◆ Your task ◆
A verbatim copy of every entry is required. Produce it now.

◆ Records to use ◆
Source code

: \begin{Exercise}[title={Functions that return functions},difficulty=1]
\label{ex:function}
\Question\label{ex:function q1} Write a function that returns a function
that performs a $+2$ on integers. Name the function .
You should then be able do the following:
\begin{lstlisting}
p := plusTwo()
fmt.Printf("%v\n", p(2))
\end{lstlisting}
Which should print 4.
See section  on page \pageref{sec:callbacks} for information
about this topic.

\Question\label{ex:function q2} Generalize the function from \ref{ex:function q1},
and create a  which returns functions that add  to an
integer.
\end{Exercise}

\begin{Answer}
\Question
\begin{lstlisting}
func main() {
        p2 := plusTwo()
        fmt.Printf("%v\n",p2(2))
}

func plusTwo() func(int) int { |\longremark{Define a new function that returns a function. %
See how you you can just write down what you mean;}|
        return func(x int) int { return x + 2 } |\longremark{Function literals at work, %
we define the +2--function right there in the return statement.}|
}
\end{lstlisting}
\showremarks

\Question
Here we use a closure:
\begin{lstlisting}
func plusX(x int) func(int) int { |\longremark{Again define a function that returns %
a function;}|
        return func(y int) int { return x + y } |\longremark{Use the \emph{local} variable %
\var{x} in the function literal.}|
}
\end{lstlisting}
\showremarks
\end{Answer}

◆ Exercise response ◆
Source code

: \begin{Exercise}[title={Functions that return functions},difficulty=1]
\label{ex:function}
\Question\label{ex:function q1} Write a function that returns a function
that performs a $+2$ on integers. Name the function .
You should then be able do the following:
\begin{lstlisting}
p := plusTwo()
fmt.Printf("%v\n", p(2))
\end{lstlisting}
Which should print 4.
See section  on page \pageref{sec:callbacks} for information
about this topic.

\Question\label{ex:function q2} Generalize the function from \ref{ex:function q1},
and create a  which returns functions that add  to an
integer.
\end{Exercise}

\begin{Answer}
\Question
\begin{lstlisting}
func main() {
        p2 := plusTwo()
        fmt.Printf("%v\n",p2(2))
}

func plusTwo() func(int) int { |\longremark{Define a new function that returns a function. %
See how you you can just write down what you mean;}|
        return func(x int) int { return x + 2 } |\longremark{Function literals at work, %
we define the +2--function right there in the return statement.}|
}
\end{lstlisting}
\showremarks

\Question
Here we use a closure:
\begin{lstlisting}
func plusX(x int) func(int) int { |\longremark{Again define a function that returns %
a function;}|
        return func(y int) int { return x + y } |\longremark{Use the \emph{local} variable %
\var{x} in the function literal.}|
}
\end{lstlisting}
\showremarks
\end{Answer}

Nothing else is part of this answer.